How to complete this task » Find "admissibility accounting remains" below and begin at its line; stop after the line with "York, NY 10027\\". Output those lines exactly, without pictures.

Provided data »
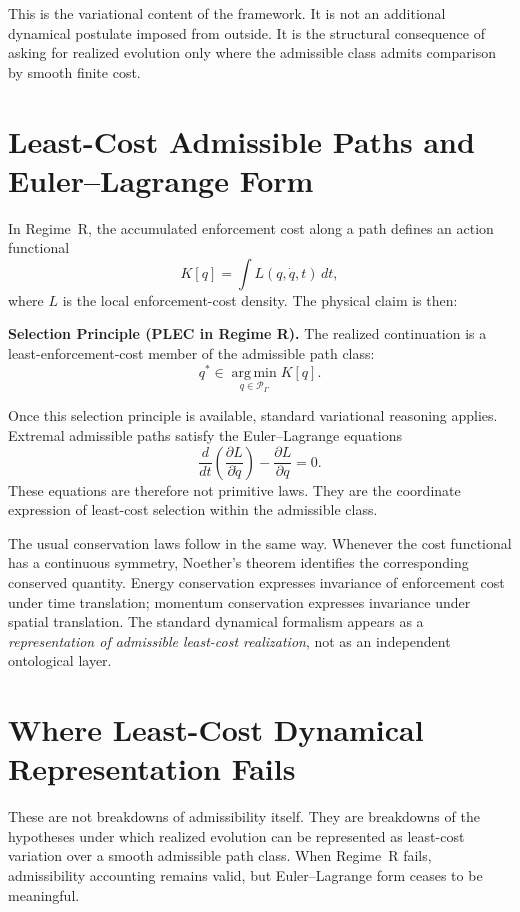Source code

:\documentclass[11pt]{article}
\begin{document}
This is the variational content of the framework. It is not an additional
dynamical postulate imposed from outside. It is the structural consequence of
asking for realized evolution only where the admissible class admits comparison
by smooth finite cost.

\section{Least-Cost Admissible Paths and Euler--Lagrange Form}\label{sec:EL}

In Regime~R, the accumulated enforcement cost along a path defines an action
functional
\[
K[q] = \int L(q,\dot q,t)\,dt,
\]
where $L$ is the local enforcement-cost density. The physical claim is then:

\begin{apfbox}
\textbf{Selection Principle (PLEC in Regime R).} The realized continuation is a
least-enforcement-cost member of the admissible path class:
\[
q^{\ast} \in \operatorname*{arg\,min}_{q \in \mathcal{P}_{\Gamma}} K[q].
\]
\end{apfbox}

Once this selection principle is available, standard variational reasoning
applies. Extremal admissible paths satisfy the Euler--Lagrange equations
\[
\frac{d}{dt}\left(\frac{\partial L}{\partial \dot q}\right) - \frac{\partial L}{\partial q} = 0.
\]
These equations are therefore not primitive laws. They are the coordinate
expression of least-cost selection within the admissible class.

The usual conservation laws follow in the same way. Whenever the cost functional
has a continuous symmetry, Noether's theorem identifies the corresponding
conserved quantity. Energy conservation expresses invariance of enforcement cost
under time translation; momentum conservation expresses invariance under spatial
translation. The standard dynamical formalism appears as a \emph{representation of
admissible least-cost realization}, not as an independent ontological layer.

\section{Where Least-Cost Dynamical Representation Fails}\label{sec:dyn-fails}

These are not breakdowns of admissibility itself. They are breakdowns of the
hypotheses under which realized evolution can be represented as least-cost
variation over a smooth admissible path class. When Regime~R fails,
admissibility accounting remains valid, but Euler--Lagrange form ceases to be
meaningful.
\end{document}
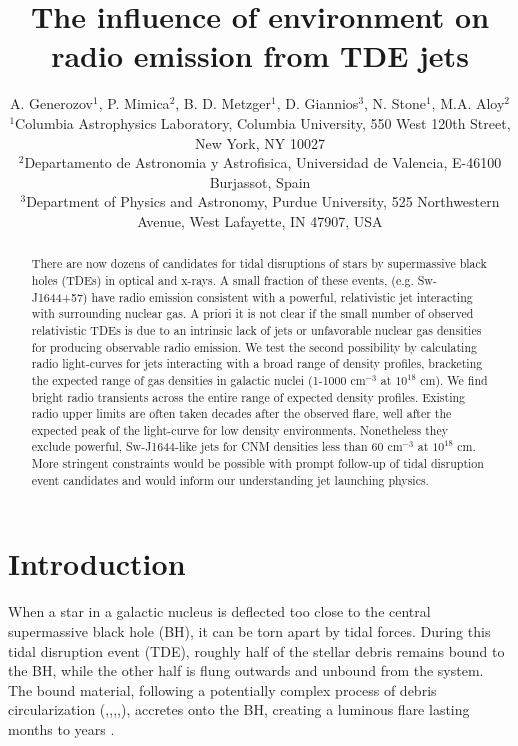 \documentclass[usenatbib,fleqn]{mnras}
\title{The influence of environment on radio emission from TDE jets}
\author[Generozov et al.]{ A. Generozov$^{1}$, P. Mimica$^{2}$,
  B. D. Metzger$^{1}$,
  D. Giannios$^{3}$, 
  N. Stone$^{1}$,
  M.A. Aloy$^{2}$ 
  \\
  $^{1}$Columbia Astrophysics Laboratory, Columbia University, 550 West 120th Street, New York, NY 10027\\
  $^{2}$Departamento de Astronomia y Astrofisica, Universidad de Valencia, E-46100 Burjassot, Spain\\
  $^{3}$Department of Physics and Astronomy, Purdue University, 525
  Northwestern Avenue, West Lafayette, IN 47907, USA}
\begin{document}
\maketitle
\begin{abstract}
  There are now dozens of candidates for tidal disruptions of stars by
  supermassive black holes (TDEs) in optical and x-rays. A small
  fraction of these events, (e.g. Sw-J1644+57) have radio emission
  consistent with a powerful, relativistic jet interacting with
  surrounding nuclear gas. A priori it is not clear if the small
  number of observed relativistic TDEs is due to an intrinsic lack of jets
  or unfavorable nuclear gas densities for producing observable radio
  emission. We test the second possibility by calculating radio
  light-curves for jets interacting with a broad range of density
  profiles, bracketing the expected range of gas densities in galactic
  nuclei (1-1000 cm$^{-3}$ at $10^{18}$ cm). We find bright radio
  transients across the entire range of expected density
  profiles. Existing radio upper limits are often taken decades after
  the observed flare, well after the expected peak of the light-curve
  for low density environments. Nonetheless they exclude powerful,
  Sw-J1644-like jets for CNM densities less than 60 cm$^{-3}$ at
  $10^{18}$ cm. More stringent constraints would be possible with
  prompt follow-up of tidal disruption event candidates and would
  inform our understanding jet launching physics.
\end{abstract}
\section{Introduction}
\label{sec:intro}
When a star in a galactic nucleus is deflected too close to the
central supermassive black hole (BH), it can be torn apart by tidal
forces.  During this tidal disruption event (TDE), roughly half of the
stellar debris remains bound to the BH, while the other half is flung
outwards and unbound from the system.  The bound material, following a
potentially complex process of debris circularization
(\citealt{Guillochon+2013},\citealt{Hayasaki+2013},\citealt{Hayasaki+2015},\citealt{Shiokawa+2015},\citealt{Bonnerot+2015}),
accretes onto the BH, creating a luminous flare lasting months to
years \citep{Hills1975, Carter+1982, Rees1988}.
\end{document}
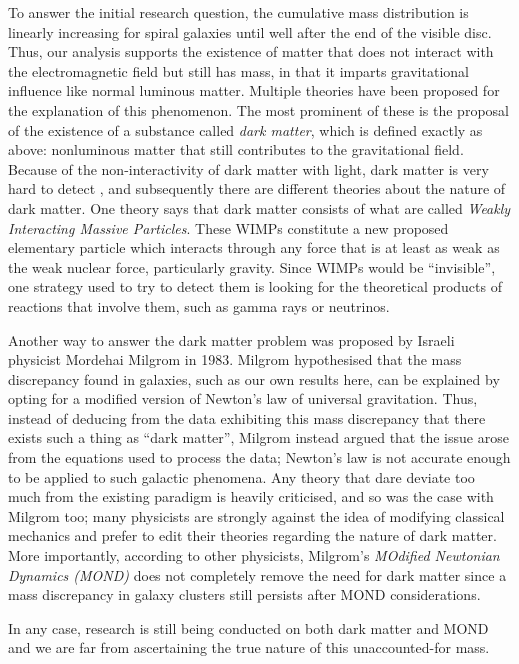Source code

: \documentclass{article}
\begin{document}
To answer the initial research question, the cumulative mass distribution is linearly increasing for spiral galaxies until well after the end of the visible disc.
Thus, our analysis supports the existence of matter that does not interact with the electromagnetic field but still has mass, in that it imparts gravitational influence like normal luminous matter.
Multiple theories have been proposed for the explanation of this phenomenon.
The most prominent of these is the proposal of the existence of a substance called \textit{dark matter}, which is defined exactly as above: nonluminous matter that still contributes to the gravitational field.
Because of the non-interactivity of dark matter with light, dark matter is very hard to detect \Cite{CERN}, and subsequently there are different theories about the nature of dark matter.
One theory says that dark matter consists of what are called \textit{Weakly Interacting Massive Particles}.
These WIMPs constitute a new proposed elementary particle which interacts through any force that is at least as weak as the weak nuclear force, particularly gravity.
Since WIMPs would be ``invisible'', one strategy used to try to detect them is looking for the theoretical products of reactions that involve them, such as gamma rays or neutrinos.

Another way to answer the dark matter problem was proposed by Israeli physicist Mordehai Milgrom in 1983.
Milgrom hypothesised that the mass discrepancy found in galaxies, such as our own results here, can be explained by opting for a modified version of Newton's law of universal gravitation.
Thus, instead of deducing from the data exhibiting this mass discrepancy that there exists such a thing as ``dark matter'', Milgrom instead argued that the issue arose from the equations used to process the data; Newton's law is not accurate enough to be applied to such galactic phenomena.
Any theory that dare deviate too much from the existing paradigm is heavily criticised, and so was the case with Milgrom too; many physicists are strongly against the idea of modifying classical mechanics and prefer to edit their theories regarding the nature of dark matter.
More importantly, according to other physicists, Milgrom's \textit{MOdified Newtonian Dynamics (MOND)} does not completely remove the need for dark matter since a mass discrepancy in galaxy clusters still persists after MOND considerations.

In any case, research is still being conducted on both dark matter and MOND and we are far from ascertaining the true nature of this unaccounted-for mass.
\end{document}
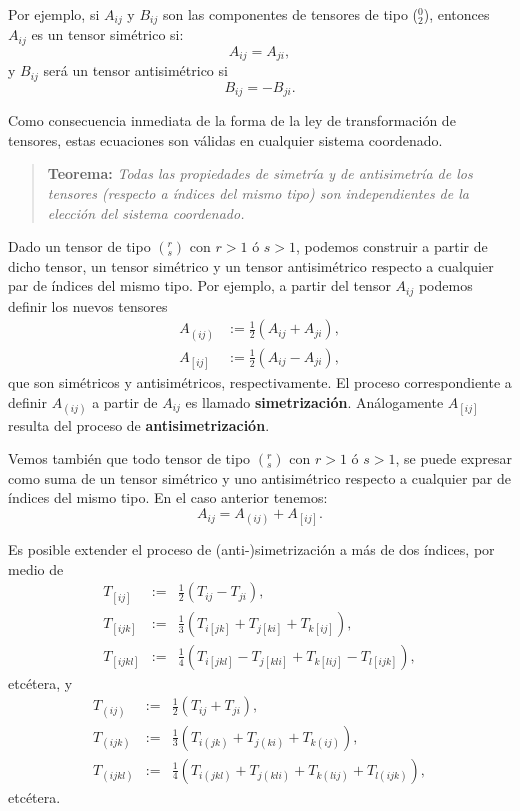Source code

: Por ejemplo, si $A_{ij}$ y $B_{ij}$ son las componentes de tensores de tipo
($_2^0$), entonces $A_{ij}$ es un tensor simétrico si:
\begin{equation}
A_{ij}=A_{ji}, \label{sim1}
\end{equation}
y $B_{ij}$ será un tensor antisimétrico si
\begin{equation}
B_{ij}=-B_{ji}. \label{sim2}
\end{equation}

Como consecuencia inmediata de la forma de la ley de transformación de
tensores, estas ecuaciones son válidas en cualquier sistema coordenado.

\begin{quotation}
\textbf{Teorema:} \textit{Todas las propiedades de simetría y de
antisimetría de los tensores (respecto a índices del mismo tipo) son independientes de la elección del sistema coordenado.}
\end{quotation}

Dado un tensor de tipo $(^r_s)$ con $r>1$ ó $s>1$, podemos construir
a partir de dicho tensor, un tensor simétrico y un tensor
antisimétrico respecto a cualquier par de índices del mismo tipo. Por ejemplo, a partir del tensor $A_{ij}$ podemos definir los nuevos tensores
\begin{align}
A_{(ij)} & :=\frac{1}2\left( A_{ij}+A_{ji}\right) ,\label{sim3}\\
A_{[ij]} & :=\frac{1}2\left( A_{ij}-A_{ji}\right) ,\nonumber
\end{align}
que son simétricos y antisimétricos, respectivamente. El proceso
correspondiente a definir $A_{(ij)}$ a partir de $A_{ij}$ es llamado \textbf{simetrización}. Análogamente $A_{[ij]}$ resulta del proceso de \textbf{antisimetrización}.

Vemos también que todo tensor de tipo $(^r_s)$ con $r>1$ ó $s>1$, se
puede expresar como suma de un tensor simétrico y uno antisimétrico respecto a
cualquier par de índices del mismo tipo. En el caso anterior
tenemos:
\begin{equation}
A_{ij}=A_{(ij)}+A_{[ij]}.\label{sim4}
\end{equation}

Es posible extender el proceso de (anti-)simetrización a más de dos índices, por
medio de
\begin{eqnarray}
T_{[ij]}&:=&\frac{1}2(T_{ij}-T_{ji}), \\
T_{[ijk]}&:=&\frac{1}{3}(T_{i[jk]}+T_{j[ki]}+T_{k[ij]}), \label{as3}\\
T_{[ijkl]}&:=&\frac{1}{4}(T_{i[jkl]}-T_{j[kli]}+T_{k[lij]}-T_{l[ijk]}),
\end{eqnarray}
etcétera, y
\begin{eqnarray}
T_{(ij)}&:=&\frac{1}2(T_{ij}+T_{ji}), \\
T_{(ijk)}&:=&\frac{1}{3}(T_{i(jk)}+T_{j(ki)}+T_{k(ij)}), \\
T_{(ijkl)}&:=&\frac{1}{4}(T_{i(jkl)}+T_{j(kli)}+T_{k(lij)}+T_{l(ijk)}),
\end{eqnarray}
etcétera.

Reply »
admissibility accounting remains valid, but Euler--Lagrange form ceases to be
meaningful.
\end{document}
 \documentclass[usenatbib,fleqn]{mnras}
\title{The influence of environment on radio emission from TDE jets}
\author[Generozov et al.]{ A. Generozov$^{1}$, P. Mimica$^{2}$,
  B. D. Metzger$^{1}$,
  D. Giannios$^{3}$, 
  N. Stone$^{1}$,
  M.A. Aloy$^{2}$ 
  \\
  $^{1}$Columbia Astrophysics Laboratory, Columbia University, 550 West 120th Street, New York, NY 10027\\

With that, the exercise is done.